As the year winds down, StrategicRISK is looking back on the year that was 2018. We begin with the worst new economic risk and how this affects APAC risk managers.


“I would say the policies that are embraced by the US administration around trade represent the biggest risk today to the global economy.” That’s the warning of Philipp Hildebrand, vice-chair of BlackRock, the world’s largest asset manager, and former chair of the Swiss National Bank. Hildebrand points to president Donald Trump’s tariffs imposed on $250bn worth of Chinese goods as evidence of a concrete risk, adding: “You have some very exposed countries.”

China tops the list of vulnerable nations, but Canada and the EU spent much of the 2018 fighting arbitrary tariffs introduced by the US. In January 2018, Trump introduced tariffs on solar panels and washing machines of 30–50%. Steel and aluminium tariffs followed.

Risk managers must prepare for retaliation, leading to disruption for export markets and supply chains, and ripple effects as interrupted parties seek to recoup costs.

StrategicRISK spoke to PARIMA chairman, Franck Baron to gauge his thoughts on how this risk will impact not only China, but other businesses operating in the Asia Pacific region.

“The Trump trade wars with China belongs to greater risk exposure our organisations are facing with which geo-political uncertainty and volatility are paramount. The truth is that this has become a significant source of risk and volatility for organisations especially when you have overseas operations, business and supply chain ties.”


China’s richest man, Alibaba founder Jack Ma, called the US-China trade war “the most stupid thing in the world”, saying it would be the US who lost most from such as dispute. No resolution is in sight.

Baron urged risk managers to give this issue a top billing in their organsations. “This should be seen by risk managers as a very legit, relevant and critical risk to be treated as such in our respective risk assessments, reporting and mappings with our top management.”

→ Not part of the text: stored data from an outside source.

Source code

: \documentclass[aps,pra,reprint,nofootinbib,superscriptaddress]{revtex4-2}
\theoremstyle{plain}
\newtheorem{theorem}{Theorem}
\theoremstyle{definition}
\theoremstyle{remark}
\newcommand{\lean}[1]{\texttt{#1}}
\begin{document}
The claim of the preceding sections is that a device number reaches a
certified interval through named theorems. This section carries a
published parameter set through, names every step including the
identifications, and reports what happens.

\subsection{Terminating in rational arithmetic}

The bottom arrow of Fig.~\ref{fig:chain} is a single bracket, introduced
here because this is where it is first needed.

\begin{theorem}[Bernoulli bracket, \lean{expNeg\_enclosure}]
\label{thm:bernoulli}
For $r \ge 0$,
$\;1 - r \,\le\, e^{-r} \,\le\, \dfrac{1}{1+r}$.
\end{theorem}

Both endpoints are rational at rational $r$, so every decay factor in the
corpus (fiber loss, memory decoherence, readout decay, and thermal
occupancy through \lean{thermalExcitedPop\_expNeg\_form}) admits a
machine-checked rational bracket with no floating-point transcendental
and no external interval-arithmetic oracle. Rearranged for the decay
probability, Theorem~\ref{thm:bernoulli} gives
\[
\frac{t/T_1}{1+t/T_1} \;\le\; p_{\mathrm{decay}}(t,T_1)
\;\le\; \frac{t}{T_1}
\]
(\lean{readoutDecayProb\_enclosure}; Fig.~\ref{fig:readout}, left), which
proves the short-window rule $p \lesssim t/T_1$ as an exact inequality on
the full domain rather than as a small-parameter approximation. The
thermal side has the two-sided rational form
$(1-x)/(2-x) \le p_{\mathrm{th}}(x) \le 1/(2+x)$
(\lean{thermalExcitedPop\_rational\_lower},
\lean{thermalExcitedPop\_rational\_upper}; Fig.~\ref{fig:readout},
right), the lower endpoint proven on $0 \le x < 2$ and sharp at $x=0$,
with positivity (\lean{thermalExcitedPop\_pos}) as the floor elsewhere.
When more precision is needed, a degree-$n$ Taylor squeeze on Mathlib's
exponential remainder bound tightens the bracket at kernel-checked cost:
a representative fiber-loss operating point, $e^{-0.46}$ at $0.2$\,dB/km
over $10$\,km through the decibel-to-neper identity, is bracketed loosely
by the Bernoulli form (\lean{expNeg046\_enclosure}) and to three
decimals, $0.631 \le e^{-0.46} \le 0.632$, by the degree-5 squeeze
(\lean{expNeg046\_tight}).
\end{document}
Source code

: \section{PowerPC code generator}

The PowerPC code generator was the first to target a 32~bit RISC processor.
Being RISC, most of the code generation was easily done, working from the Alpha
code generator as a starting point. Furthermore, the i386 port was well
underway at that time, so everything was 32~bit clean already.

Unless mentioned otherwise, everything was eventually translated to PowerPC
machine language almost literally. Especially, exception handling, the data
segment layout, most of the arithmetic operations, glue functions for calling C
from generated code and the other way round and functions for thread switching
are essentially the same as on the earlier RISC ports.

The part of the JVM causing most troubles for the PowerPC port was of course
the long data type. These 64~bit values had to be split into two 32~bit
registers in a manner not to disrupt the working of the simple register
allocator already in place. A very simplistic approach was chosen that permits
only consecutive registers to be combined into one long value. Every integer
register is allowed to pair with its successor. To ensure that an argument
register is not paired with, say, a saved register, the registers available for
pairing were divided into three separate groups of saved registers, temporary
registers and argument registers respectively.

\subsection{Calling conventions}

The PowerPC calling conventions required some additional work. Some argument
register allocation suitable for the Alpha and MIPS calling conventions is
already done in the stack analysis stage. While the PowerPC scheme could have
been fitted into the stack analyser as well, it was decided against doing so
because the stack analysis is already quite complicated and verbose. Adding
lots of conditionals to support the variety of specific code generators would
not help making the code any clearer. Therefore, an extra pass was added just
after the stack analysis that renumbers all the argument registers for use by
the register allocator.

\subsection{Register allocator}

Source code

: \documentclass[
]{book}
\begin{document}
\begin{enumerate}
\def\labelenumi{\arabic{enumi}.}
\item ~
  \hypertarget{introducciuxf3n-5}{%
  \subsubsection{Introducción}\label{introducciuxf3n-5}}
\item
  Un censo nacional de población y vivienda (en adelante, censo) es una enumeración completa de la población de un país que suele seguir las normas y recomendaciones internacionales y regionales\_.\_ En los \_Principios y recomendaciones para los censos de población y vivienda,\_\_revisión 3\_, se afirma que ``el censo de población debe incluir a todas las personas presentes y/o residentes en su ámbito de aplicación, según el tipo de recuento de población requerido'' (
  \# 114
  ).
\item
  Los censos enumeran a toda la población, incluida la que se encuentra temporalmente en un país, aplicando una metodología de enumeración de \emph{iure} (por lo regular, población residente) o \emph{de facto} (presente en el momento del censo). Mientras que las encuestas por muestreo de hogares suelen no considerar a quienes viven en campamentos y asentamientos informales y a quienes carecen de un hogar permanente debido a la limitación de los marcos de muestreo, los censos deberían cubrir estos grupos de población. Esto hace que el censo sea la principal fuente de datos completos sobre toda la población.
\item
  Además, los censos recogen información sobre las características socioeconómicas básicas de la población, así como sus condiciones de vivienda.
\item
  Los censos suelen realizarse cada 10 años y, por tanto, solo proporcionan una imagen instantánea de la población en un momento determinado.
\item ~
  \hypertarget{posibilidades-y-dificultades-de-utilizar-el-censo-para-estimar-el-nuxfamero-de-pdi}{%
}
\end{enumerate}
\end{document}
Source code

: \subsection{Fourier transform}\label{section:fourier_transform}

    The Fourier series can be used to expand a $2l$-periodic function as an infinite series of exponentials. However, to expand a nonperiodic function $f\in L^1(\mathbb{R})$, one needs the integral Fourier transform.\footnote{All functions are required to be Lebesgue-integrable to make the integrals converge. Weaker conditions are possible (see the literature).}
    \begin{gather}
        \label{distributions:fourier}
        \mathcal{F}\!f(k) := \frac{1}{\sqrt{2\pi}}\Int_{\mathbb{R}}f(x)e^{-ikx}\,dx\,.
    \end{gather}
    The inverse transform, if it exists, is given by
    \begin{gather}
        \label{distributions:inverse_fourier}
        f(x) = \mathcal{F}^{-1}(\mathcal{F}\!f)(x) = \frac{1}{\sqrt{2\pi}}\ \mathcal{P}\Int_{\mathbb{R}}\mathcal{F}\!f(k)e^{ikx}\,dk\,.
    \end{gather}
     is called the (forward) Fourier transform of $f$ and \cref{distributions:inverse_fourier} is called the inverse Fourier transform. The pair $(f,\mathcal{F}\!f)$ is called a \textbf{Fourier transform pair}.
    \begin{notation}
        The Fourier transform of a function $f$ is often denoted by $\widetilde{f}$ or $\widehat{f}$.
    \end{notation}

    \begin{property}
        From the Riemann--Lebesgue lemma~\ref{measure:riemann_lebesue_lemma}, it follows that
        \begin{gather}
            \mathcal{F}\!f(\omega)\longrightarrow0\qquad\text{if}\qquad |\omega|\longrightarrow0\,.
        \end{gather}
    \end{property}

But political risks in the APAC region aren’t simply because of US foreign policy, said Baron, with the region also prone to rising tensions closer to home. “Despite the magnitude of uncertainties and tensions triggered by the Trump administration, this risk goes well beyond that. We are witnessing strong uncertainty trends across the globe and in Asia with a surge of populism, a fragmentation of multilateralism, growth of nationalism and a weakening of international bodies that are aimed to structure political and economic relationships between regions and countries.”

“The Trump trade wars with China highlights too the growing importance (even as a paradigm shift) of new economic and political leading countries such as China which may become the largest economy in the world in the next coming years,” Baron said.

“A big challenge is that this uncertainty is deeply impacting capability to long-term planning which makes our risk management role much more challenging,’ he added.